### Exercise:
Once you find the line with "Graphing problem which" in the data below, transcribe exactly each line from there to the line with "- [Retrieve the average", inclusive, and nothing else. Drop the pictures.

+===+

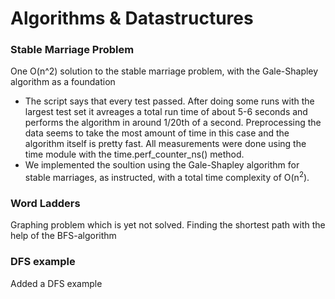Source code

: # Algorithms & Datastructures

### Stable Marriage Problem
One O(n^2) solution to the stable marriage problem, with the Gale-Shapley algorithm as a foundation
* The script says that every test passed. After doing some runs with the largest test set it avreages a total run time of about 5-6 seconds and performs the algorithm in around 1/20th of a second. Preprocessing the data seems to take the most amount of time in this case and the algorithm itself is pretty fast. All measurements were done using the time module with the time.perf_counter_ns() method.
* We implemented the soultion using the Gale-Shapley algorithm for stable marriages, as instructed, with a total time complexity of O(n<sup>2</sup>). 

### Word Ladders
Graphing problem which is yet not solved. Finding the shortest path with the help of the BFS-algorithm

### DFS example
Added a DFS example
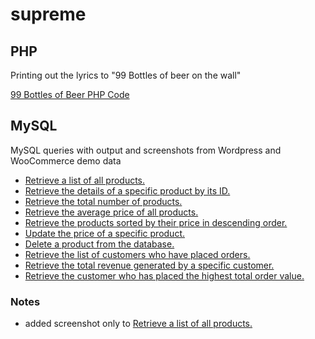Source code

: # supreme

## PHP

Printing out the lyrics to "99 Bottles of beer on the wall"

[99 Bottles of Beer PHP Code](https://github.com/ingen0s/supreme/blob/main/99bottlesofbeer.php)

## MySQL

MySQL queries with output and screenshots from Wordpress and WooCommerce demo data

- [Retrieve a list of all products.](https://github.com/ingen0s/supreme/blob/main/mysql_query_md/retrieve-a-list-of-all-products.md)
- [Retrieve the details of a specific product by its ID.](https://github.com/ingen0s/supreme/blob/main/mysql_query_md/retrieve-the-details-of-a-specific-product-by-its-ID.md)
- [Retrieve the total number of products.](https://github.com/ingen0s/supreme/blob/main/mysql_query_md/retrieve-the-total-number-of-products.md)
- [Retrieve the average price of all products.](https://github.com/ingen0s/supreme/blob/main/mysql_query_md/retrieve-the-average-price-of-all-products.md)
- [Retrieve the products sorted by their price in descending order.](https://github.com/ingen0s/supreme/blob/main/mysql_query_md/retrieve-the-products-sorted-by-their-price-in-descending-order.md)
- [Update the price of a specific product.](https://github.com/ingen0s/supreme/blob/main/mysql_query_md/update-the-price-of-a-specific-product.md)
- [Delete a product from the database.](https://github.com/ingen0s/supreme/blob/main/mysql_query_md/delete-a-product-from-the-database.md)
- [Retrieve the list of customers who have placed orders.](https://github.com/ingen0s/supreme/blob/main/mysql_query_md/retrieve-the-list-of-customers-who-have-placed-orders.md)
- [Retrieve the total revenue generated by a specific customer.](https://github.com/ingen0s/supreme/blob/main/mysql_query_md/retrieve-the-total-revenue-generated-by-a-specific-customer.md)
- [Retrieve the customer who has placed the highest total order value.](https://github.com/ingen0s/supreme/blob/main/mysql_query_md/retrieve-the-customer-who-has-placed-the-highest-total-order-value.md)

### Notes
- added screenshot only to [Retrieve a list of all products.](https://github.com/ingen0s/supreme/blob/main/mysql_query_md/retrieve-a-list-of-all-products.md)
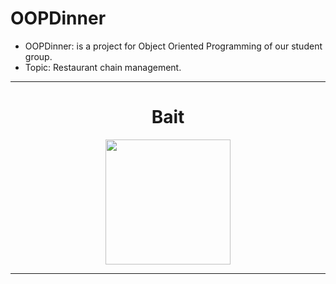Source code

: # OOPDinner
- OOPDinner: is a project for Object Oriented Programming of our student group.
- Topic: Restaurant chain management.


---

<div align="center">
  <h1>Bait</h1>
  <img height="200" src="https://media.tenor.com/CGejUFxWrU4AAAAM/konosuba-kazuma.gif"  />
</div>

---

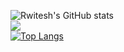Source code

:![Rwitesh's GitHub stats](https://github-readme-stats.vercel.app/api?username=rwiteshbera&theme=highcontrast&show_icons=true)
<br/>
![](https://komarev.com/ghpvc/?username=rwiteshbera&color=brightgreen)
<br/>
[![Top Langs](https://github-readme-stats.vercel.app/api/top-langs/?username=rwiteshbera)](https://github.com/rwiteshbera/github-readme-stats)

+===+

### Exercise response:
Graphing problem which is yet not solved. Finding the shortest path with the help of the BFS-algorithm

### DFS example
Added a DFS example
Source code

: # supreme

## PHP

Printing out the lyrics to "99 Bottles of beer on the wall"

[99 Bottles of Beer PHP Code](https://github.com/ingen0s/supreme/blob/main/99bottlesofbeer.php)

## MySQL

MySQL queries with output and screenshots from Wordpress and WooCommerce demo data

- [Retrieve a list of all products.](https://github.com/ingen0s/supreme/blob/main/mysql_query_md/retrieve-a-list-of-all-products.md)
- [Retrieve the details of a specific product by its ID.](https://github.com/ingen0s/supreme/blob/main/mysql_query_md/retrieve-the-details-of-a-specific-product-by-its-ID.md)
- [Retrieve the total number of products.](https://github.com/ingen0s/supreme/blob/main/mysql_query_md/retrieve-the-total-number-of-products.md)
- [Retrieve the average price of all products.](https://github.com/ingen0s/supreme/blob/main/mysql_query_md/retrieve-the-average-price-of-all-products.md)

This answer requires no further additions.